Solid-state laser systems are characterized in that they have a solid-state laser gain medium which converts energy from a pump source to a coherent output laser beam. The pump source can be one of many available energy-producing systems such as flash lamps or semiconductor laser diodes. The energy produced by the pump source is incident upon the laser medium and absorbed thereby.
The absorbed energy in the laser medium causes the atoms in the laser medium to be excited and placed in a higher energy state. Once at this higher state, the laser medium releases its own energy which is placed into an oscillating state by the use of a laser resonator. The laser resonator includes at least two reflective surfaces located on either side of the laser medium. The laser resonator may be designed to continuously release a laser beam from the system.

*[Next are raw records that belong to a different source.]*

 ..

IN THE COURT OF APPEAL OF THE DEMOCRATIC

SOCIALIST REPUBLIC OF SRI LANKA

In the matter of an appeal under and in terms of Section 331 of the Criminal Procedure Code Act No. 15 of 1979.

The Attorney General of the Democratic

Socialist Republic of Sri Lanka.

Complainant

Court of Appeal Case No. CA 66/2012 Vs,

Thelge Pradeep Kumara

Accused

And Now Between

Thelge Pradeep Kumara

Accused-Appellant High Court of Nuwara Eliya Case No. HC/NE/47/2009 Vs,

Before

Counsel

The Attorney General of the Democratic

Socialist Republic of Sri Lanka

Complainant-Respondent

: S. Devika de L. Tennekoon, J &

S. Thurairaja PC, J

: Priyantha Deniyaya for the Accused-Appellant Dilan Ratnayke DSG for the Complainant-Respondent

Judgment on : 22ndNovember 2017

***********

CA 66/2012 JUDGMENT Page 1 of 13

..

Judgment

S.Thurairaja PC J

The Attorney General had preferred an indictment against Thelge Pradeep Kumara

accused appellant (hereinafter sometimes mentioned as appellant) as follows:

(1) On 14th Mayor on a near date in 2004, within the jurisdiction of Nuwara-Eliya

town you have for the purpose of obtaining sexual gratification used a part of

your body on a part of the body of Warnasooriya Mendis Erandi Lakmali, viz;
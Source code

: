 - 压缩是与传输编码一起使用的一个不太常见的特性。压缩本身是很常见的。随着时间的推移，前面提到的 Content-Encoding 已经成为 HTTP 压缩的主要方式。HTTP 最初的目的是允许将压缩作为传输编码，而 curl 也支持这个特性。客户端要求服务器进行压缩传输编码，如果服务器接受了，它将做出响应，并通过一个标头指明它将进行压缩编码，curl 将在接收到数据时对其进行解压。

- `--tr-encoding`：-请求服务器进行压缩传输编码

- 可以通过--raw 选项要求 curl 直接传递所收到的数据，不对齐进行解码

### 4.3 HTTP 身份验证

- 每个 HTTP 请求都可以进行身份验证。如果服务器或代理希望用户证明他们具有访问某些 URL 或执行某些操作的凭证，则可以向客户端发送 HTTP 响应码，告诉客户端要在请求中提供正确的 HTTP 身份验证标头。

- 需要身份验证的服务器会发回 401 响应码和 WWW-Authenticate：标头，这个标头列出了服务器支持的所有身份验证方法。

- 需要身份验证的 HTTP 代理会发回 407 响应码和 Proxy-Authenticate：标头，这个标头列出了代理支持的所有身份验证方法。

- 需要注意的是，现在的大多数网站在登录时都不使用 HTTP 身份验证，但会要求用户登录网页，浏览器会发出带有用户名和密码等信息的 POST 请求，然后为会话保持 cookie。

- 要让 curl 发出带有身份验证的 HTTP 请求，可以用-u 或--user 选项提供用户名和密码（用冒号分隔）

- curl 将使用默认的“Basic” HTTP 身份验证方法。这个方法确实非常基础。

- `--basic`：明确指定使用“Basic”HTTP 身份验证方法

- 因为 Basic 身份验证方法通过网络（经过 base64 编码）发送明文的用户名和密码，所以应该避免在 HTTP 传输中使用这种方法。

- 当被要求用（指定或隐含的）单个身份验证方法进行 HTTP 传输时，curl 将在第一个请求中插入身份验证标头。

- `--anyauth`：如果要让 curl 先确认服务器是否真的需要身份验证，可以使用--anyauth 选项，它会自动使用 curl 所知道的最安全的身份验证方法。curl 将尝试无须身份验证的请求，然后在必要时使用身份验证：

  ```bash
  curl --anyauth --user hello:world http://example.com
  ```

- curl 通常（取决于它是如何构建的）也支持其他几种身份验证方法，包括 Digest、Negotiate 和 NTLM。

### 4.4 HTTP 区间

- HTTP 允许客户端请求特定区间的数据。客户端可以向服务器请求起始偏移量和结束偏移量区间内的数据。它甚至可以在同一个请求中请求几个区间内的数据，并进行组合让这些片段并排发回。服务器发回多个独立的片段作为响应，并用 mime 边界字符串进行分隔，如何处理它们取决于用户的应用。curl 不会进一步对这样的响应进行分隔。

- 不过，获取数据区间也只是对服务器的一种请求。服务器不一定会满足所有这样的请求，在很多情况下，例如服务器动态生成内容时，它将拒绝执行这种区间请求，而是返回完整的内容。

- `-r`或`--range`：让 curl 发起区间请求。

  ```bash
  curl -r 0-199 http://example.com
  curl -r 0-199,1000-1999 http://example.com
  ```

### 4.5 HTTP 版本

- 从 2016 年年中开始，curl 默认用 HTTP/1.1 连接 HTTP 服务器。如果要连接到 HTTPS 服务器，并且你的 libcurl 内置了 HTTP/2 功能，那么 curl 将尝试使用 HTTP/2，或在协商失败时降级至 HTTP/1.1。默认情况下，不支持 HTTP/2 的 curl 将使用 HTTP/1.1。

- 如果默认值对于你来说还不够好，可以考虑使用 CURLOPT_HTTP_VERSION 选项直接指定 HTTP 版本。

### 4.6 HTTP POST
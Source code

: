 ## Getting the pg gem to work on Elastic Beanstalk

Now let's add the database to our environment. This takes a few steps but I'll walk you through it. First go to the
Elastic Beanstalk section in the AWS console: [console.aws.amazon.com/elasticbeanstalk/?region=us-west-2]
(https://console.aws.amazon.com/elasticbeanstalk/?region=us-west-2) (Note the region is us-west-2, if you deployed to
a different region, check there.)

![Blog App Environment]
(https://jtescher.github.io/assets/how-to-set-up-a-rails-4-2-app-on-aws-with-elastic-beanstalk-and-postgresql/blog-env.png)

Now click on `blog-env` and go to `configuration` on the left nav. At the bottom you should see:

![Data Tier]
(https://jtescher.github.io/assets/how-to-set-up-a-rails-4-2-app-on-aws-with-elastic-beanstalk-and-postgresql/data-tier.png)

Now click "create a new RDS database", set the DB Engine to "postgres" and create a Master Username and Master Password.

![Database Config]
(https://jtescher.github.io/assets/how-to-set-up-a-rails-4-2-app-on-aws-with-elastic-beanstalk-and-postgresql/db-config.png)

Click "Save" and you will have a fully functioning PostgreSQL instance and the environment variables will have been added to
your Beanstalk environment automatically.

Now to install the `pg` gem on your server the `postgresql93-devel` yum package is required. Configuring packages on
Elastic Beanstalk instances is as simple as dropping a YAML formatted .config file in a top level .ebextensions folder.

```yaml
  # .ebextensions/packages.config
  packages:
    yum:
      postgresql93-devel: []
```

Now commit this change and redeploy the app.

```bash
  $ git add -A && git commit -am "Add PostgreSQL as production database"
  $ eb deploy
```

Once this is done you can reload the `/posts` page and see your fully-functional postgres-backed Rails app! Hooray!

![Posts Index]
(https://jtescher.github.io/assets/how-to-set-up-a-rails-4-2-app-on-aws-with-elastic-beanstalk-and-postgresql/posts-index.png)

Alternatively, the resonator can be designed such that when the energy oscillating in the laser medium reaches a predetermined level, it is released from the system as a high-power, short-duration laser beam.
In many systems, the laser medium is Neodymium-doped, Yttrium-Aluminum Garnet (Nd:YAG). A laser medium made from Nd:YAG absorbs optical energy most readily when the energy is at a wavelength of approximately 808 nanometers. Thus, the source to pump the Nd:YAG laser medium should be emitting light energy at approximately 808 nanometers. Semiconductor laser diodes can be manufactured with dopants that will cause the emitted light to be in a variety of wavelengths, including 808 nanometers. Thus, the semiconductor lasers, which are lasers by themselves act as the pump source for the laser medium.
The emitted light produced from the solid-state laser system is generally coherent and exits the system in a predefined area. Thus, the optical power produced can be readily focused by the use of other optical components such as lenses. The resultant emitted energy can be used for a variety of purposes including the exposure of photoactive materials, melting materials, oblating materials or even vaporizing materials.
In many uses for laser systems, it is necessary to have multiple laser outputs where each beam performs a unique function or where each beam acts in conjunction with other beams to perform one task. In prior art systems, this is accomplished by providing multiple solid-state laser systems that each produce a beam. The beams from each system are then used to perform the required task or tasks.
However, providing multiple solid-state laser systems to produce multiple laser beams has many disadvantages. For example, the space required to locate each system is large since many of the same components that operate the systems are present "X" times when "X" number of systems are used. Controlling the overall system requires extra equipment since the control electronics for each laser system is typically coupled into a master controller for the overall system. Furthermore, because many of the components in each system are redundant, there is an extra cost associated with procuring these multiply redundant components.